Para começar, pergunte a si mesmo e aos seus colegas professores o seguinte: Qual o meu grau de familiaridade com computadores, internet etc.? Sei o que são Wikipedia, Orkut, hipertexto, cibercultura, tecnologias da informação e comunicação (TICs)? Participo de listas de discussão, fóruns ou chats?
Você já pensou que seus alunos poderão ajudá-lo com essas questões? Já pensou em inverter a ordem das coisas? Afinal, também aprendemos com nossos alunos e criar espaços de diálogo pode favorecer o estabelecimento de um clima de confiança, abrindo passagem para novas construções.
Um passo fundamental é buscar formação inicial e continuada. Como? Pesquisando programas em universidades e instituições que oferecem cursos para inclusão digital de professores e que desenvolvem competências específicas para a docência em ambientes virtuais de aprendizagem. Há espaços diversos para aprender e compartilhar!

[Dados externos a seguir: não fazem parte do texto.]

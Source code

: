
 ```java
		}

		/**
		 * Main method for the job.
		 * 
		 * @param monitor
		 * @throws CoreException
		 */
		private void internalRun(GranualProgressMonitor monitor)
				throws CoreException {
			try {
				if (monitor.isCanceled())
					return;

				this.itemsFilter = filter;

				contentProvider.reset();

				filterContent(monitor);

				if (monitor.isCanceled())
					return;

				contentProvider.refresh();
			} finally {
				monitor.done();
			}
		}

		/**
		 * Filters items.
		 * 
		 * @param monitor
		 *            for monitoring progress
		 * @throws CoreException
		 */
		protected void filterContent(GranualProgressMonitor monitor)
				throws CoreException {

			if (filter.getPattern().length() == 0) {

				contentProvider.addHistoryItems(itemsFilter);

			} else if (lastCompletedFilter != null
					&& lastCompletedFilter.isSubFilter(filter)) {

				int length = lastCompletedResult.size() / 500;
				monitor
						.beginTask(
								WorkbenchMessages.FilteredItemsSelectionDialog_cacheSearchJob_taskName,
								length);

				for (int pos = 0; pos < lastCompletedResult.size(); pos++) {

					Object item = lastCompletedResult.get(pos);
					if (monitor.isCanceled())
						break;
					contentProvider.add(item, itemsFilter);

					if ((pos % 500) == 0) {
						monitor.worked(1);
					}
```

E como partir para a prática depois de buscar essa formação? Por meio de iniciativas, como propor pesquisas na internet, um fórum como atividade complementar ou um texto coletivo. Ambientes virtuais de aprendizagem trazem outros tempos e espaços, mais livres da linearidade própria da cultura letrada, ainda dominante em nosso currículo que se apresenta de forma seqüencial, seriada.
A fragmentação do tempo e da vida na contemporaneidade – o fenômeno da cibercultura2 não se restringe à internet, alcança comportamentos, estilos de vida – encontra seu correspondente no texto, em um hipertexto. O hipertexto se caracteriza por múltiplos pontos, dispostos em rede, cujos significados se renovam continuamente a cada nova conexão, de acordo com a necessidade e o momento. Nessa perspectiva, “escrevemos e lemos com a possibilidade de abrir ‘janelas’, de fazer links e conexões com informações referenciais que vão nos associar rápida e intuitivamente a outros textos, outros fragmentos, outras idéias” (Ramal, 2002)3.
Tudo isso sinaliza a relação com uma nova forma de organização e mobilização dos saberes no fazer pedagógico. Novas competências4 docentes precisam entrar em ação nesse novo cenário. O educador é um companheiro de estudos, dinamizador da inteligência coletiva. Ainda que você não trabalhe com educação online, as competências desenvolvidas nessa modalidade poderão ser úteis para a sala de aula presencial por meio da interatividade, do diálogo plural. Já o contrário não é possível: não basta transpor competências desenvolvidas na modalidade tradicional ou presencial de educação para o ambiente virtual. É preciso compreender o ambiente em que essas competências serão postas em ação.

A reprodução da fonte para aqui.